Он откинулся в кресле, закрыл глаза и потер ладонью лоб.
— Мы видимся с тобой в последний раз… Пропасть времени, она разделяет вернее, чем остальное… И весь день сегодня какое-то дурное предчувствие… и что-то надо вспомнить… не забыть сказать… Но что же? Ага, вспомнил. Слушай. Тебе бежать надо как можно скорее. Как только управишься с мелочами и сборами, так и уходи. На всякий случай помни: завтра в выставочном зале открывается вернисаж молодых художников. Из моих работ там только одна — точная копия дома на лужайке. Большое полотно — два метра на два с половиной. Протиснешься. Этот путь для тебя, и только для тебя. На всякий случай.
— Лину я не оставлю.
— Быть вдовой ее больше устроит?
— Лину я не оставлю, — повторил Борис Тимофеевич.

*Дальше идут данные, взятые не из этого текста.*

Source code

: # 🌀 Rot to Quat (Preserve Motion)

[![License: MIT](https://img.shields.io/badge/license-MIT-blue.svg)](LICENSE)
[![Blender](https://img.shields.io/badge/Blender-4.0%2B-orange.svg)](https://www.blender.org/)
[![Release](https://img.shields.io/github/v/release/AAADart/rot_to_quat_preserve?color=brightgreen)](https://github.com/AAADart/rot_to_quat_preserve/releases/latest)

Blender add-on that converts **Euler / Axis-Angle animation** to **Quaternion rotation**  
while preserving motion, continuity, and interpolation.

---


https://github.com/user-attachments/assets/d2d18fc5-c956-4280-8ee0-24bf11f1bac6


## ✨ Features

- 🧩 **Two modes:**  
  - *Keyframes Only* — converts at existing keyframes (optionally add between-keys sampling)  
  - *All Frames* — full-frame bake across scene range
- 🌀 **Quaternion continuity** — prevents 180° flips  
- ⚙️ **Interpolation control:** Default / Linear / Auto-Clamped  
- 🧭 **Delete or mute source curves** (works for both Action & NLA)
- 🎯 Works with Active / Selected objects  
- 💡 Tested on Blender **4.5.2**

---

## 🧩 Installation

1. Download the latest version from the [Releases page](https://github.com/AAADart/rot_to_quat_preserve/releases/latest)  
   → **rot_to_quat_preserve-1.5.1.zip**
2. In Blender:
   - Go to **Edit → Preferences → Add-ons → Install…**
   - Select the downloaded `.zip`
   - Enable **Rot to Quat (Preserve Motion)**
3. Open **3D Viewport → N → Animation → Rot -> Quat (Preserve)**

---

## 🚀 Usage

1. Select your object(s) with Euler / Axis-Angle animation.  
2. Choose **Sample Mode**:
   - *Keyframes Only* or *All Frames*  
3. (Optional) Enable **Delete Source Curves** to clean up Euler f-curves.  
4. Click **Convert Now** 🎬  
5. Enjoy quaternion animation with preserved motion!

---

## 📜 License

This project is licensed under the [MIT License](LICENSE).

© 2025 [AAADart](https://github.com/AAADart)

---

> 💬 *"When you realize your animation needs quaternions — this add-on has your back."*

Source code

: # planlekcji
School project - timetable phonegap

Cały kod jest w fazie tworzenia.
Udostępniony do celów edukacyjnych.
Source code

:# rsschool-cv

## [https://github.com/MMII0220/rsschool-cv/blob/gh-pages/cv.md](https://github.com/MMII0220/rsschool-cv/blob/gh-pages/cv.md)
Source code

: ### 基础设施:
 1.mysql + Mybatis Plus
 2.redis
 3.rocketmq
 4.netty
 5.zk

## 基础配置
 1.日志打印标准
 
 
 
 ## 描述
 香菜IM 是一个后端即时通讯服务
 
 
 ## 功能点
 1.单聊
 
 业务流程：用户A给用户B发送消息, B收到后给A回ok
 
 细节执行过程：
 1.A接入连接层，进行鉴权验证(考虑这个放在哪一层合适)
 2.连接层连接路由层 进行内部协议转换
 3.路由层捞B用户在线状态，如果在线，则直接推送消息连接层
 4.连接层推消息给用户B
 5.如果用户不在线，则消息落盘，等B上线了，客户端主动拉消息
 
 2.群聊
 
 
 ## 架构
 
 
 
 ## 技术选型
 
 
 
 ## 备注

— Это меня уже не касается. Я сказал все.
ЗА МИНУВШИЕ СУТКИ В ДОРОЖНЫХ ПРОИСШЕСТВИЯХ ПОГИБЛО… ЧЕЛОВЕК…
Лина горбилась на кухне на чемоданах, смотрела перед собой невидящими глазами и беззвучно плакала.
— Мне страшно, Борис Тимофеевич, — всхлипывала она. — В доме так тихо, будто все умерли. В комнате что-то шуршит, покашливает, и мне страшно.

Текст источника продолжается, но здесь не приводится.